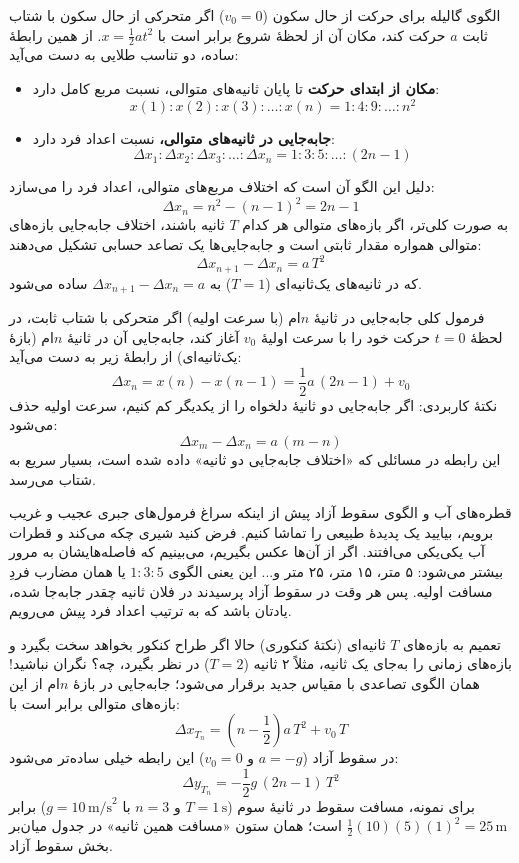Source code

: \documentclass[12pt, a4paper]{article}
\begin{document}
\begin{conceptbox}{الگوی گالیله برای حرکت از حال سکون ($v_0 = 0$)}
اگر متحرکی از حال سکون با شتاب ثابت $a$ حرکت کند، مکان آن از لحظهٔ شروع برابر است با $x = \frac{1}{2}at^2$. از همین رابطهٔ ساده، دو تناسب طلایی به دست می‌آید:
\begin{itemize}
    \item \textbf{مکان از ابتدای حرکت} تا پایان ثانیه‌های متوالی، نسبت مربع کامل دارد:
    \[
    x(1) : x(2) : x(3) : \dots : x(n) = 1 : 4 : 9 : \dots : n^2
    \]
    \item \textbf{جابه‌جایی در ثانیه‌های متوالی،} نسبت اعداد فرد دارد:
    \[
    \Delta x_1 : \Delta x_2 : \Delta x_3 : \dots : \Delta x_n = 1 : 3 : 5 : \dots : (2n-1)
    \]
\end{itemize}
دلیل این الگو آن است که اختلاف مربع‌های متوالی، اعداد فرد را می‌سازد:
\[
\Delta x_n = n^2 - (n-1)^2 = 2n - 1
\]
به صورت کلی‌تر، اگر بازه‌های متوالی هر کدام $T$ ثانیه باشند، اختلاف جابه‌جایی بازه‌های متوالی همواره مقدار ثابتی است و جابه‌جایی‌ها یک تصاعد حسابی تشکیل می‌دهند:
\[
\Delta x_{n+1} - \Delta x_n = a\,T^2
\]
که در ثانیه‌های یک‌ثانیه‌ای ($T=1$) به $\Delta x_{n+1} - \Delta x_n = a$ ساده می‌شود.
\end{conceptbox}

\begin{conceptbox}{فرمول کلی جابه‌جایی در ثانیهٔ $n$‌ام (با سرعت اولیه)}
اگر متحرکی با شتاب ثابت، در لحظهٔ $t=0$ حرکت خود را با سرعت اولیهٔ $v_0$ آغاز کند، جابه‌جایی آن در ثانیهٔ $n$‌ام (بازهٔ یک‌ثانیه‌ای) از رابطهٔ زیر به دست می‌آید:
\[
\Delta x_n = x(n) - x(n-1) = \frac{1}{2}a\,(2n-1) + v_0
\]
نکتهٔ کاربردی: اگر جابه‌جایی دو ثانیهٔ دلخواه را از یکدیگر کم کنیم، سرعت اولیه حذف می‌شود:
\[
\Delta x_m - \Delta x_n = a\,(m-n)
\]
این رابطه در مسائلی که «اختلاف جابه‌جایی دو ثانیه» داده شده است، بسیار سریع به شتاب می‌رسد.
\end{conceptbox}

\begin{tipbox}{قطره‌های آب و الگوی سقوط آزاد}
پیش از اینکه سراغ فرمول‌های جبری عجیب و غریب برویم، بیایید یک پدیدهٔ طبیعی را تماشا کنیم. فرض کنید شیری چکه می‌کند و قطرات آب یکی‌یکی می‌افتند. اگر از آن‌ها عکس بگیریم، می‌بینیم که فاصله‌هایشان به مرور بیشتر می‌شود: ۵ متر، ۱۵ متر، ۲۵ متر و... این یعنی الگوی $1:3:5$ یا همان مضارب فردِ مسافت اولیه. پس هر وقت در سقوط آزاد پرسیدند در فلان ثانیه چقدر جابه‌جا شده، یادتان باشد که به ترتیب اعداد فرد پیش می‌رویم.
\end{tipbox}

\begin{tipbox}{تعمیم به بازه‌های $T$ ثانیه‌ای (نکتهٔ کنکوری)}
حالا اگر طراح کنکور بخواهد سخت بگیرد و بازه‌های زمانی را به‌جای یک ثانیه، مثلاً ۲ ثانیه ($T=2$) در نظر بگیرد، چه؟ نگران نباشید! همان الگوی تصاعدی با مقیاس جدید برقرار می‌شود؛ جابه‌جایی در بازهٔ $n$‌ام از این بازه‌های متوالی برابر است با:
\[
\Delta x_{T_n} = \left(n - \frac{1}{2}\right)a\,T^2 + v_0\,T
\]
در سقوط آزاد ($a = -g$ و $v_0 = 0$) این رابطه خیلی ساده‌تر می‌شود:
\[
\Delta y_{T_n} = -\frac{1}{2}g\,(2n-1)\,T^2
\]
برای نمونه، مسافت سقوط در ثانیهٔ سوم ($T = 1\,\text{s}$ و $n = 3$ با $g = 10\,\text{m/s}^2$) برابر $\frac{1}{2}(10)(5)(1)^2 = 25\,\text{m}$ است؛ همان ستون «مسافت همین ثانیه» در جدول میان‌بر بخش سقوط آزاد.
\end{tipbox}
\end{document}
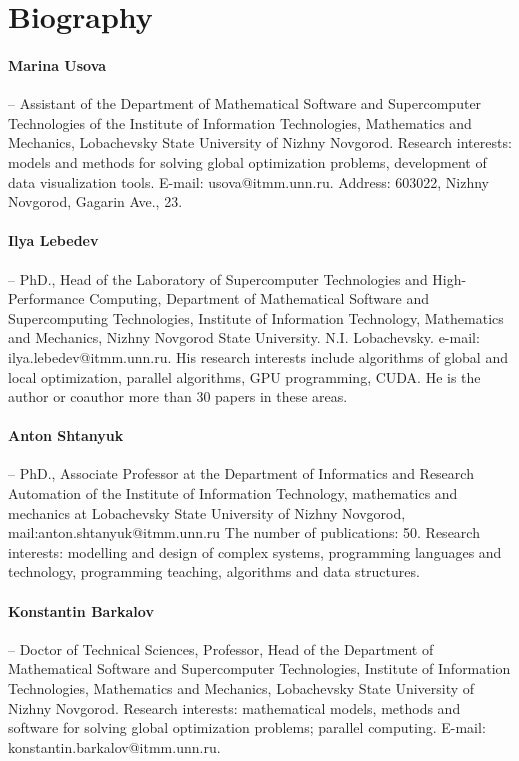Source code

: \documentclass[a4paper,12pt,russian]{article}
\begin{document}
\section*{Biography}

\paragraph{Marina Usova} -- Assistant of the Department of Mathematical Software and Supercomputer Technologies of the Institute of Information Technologies, Mathematics and Mechanics, Lobachevsky State University of Nizhny Novgorod. Research interests: models and methods for solving global optimization problems, development of data visualization tools. E-mail: usova@itmm.unn.ru. Address: 603022, Nizhny Novgorod, Gagarin Ave., 23.
\paragraph{Ilya Lebedev} -- PhD., Head of the Laboratory of Supercomputer Technologies and High-Performance Computing, Department of Mathematical Software and Supercomputing Technologies, Institute of Information Technology, Mathematics and Mechanics, Nizhny Novgorod State University. N.I. Lobachevsky. e-mail: ilya.lebedev@itmm.unn.ru. His research interests include algorithms of global and local optimization, parallel algorithms, GPU programming, CUDA. He is the author or coauthor more than 30 papers in these areas.
\paragraph{Anton Shtanyuk} -- PhD., Associate Professor at the Department of Informatics and Research Automation of the Institute of Information Technology, mathematics and mechanics at Lobachevsky State University of Nizhny Novgorod, mail:anton.shtanyuk@itmm.unn.ru The number of publications: 50. Research interests: modelling and design of complex systems, programming languages and technology, programming teaching, algorithms and data structures.
\paragraph{Konstantin Barkalov} -- Doctor of Technical Sciences, Professor, Head of the Department of Mathematical Software and Supercomputer Technologies, Institute of Information Technologies, Mathematics and Mechanics, Lobachevsky State University of Nizhny Novgorod. Research interests: mathematical models, methods and software for solving global optimization problems; parallel computing. E-mail: konstantin.barkalov@itmm.unn.ru.
\end{document}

· · · ·

- **Task item**:
Looking back over the records above, in how many lines does the word "دارد" occur? Give the number alone.

- **Result of the exercise**:
2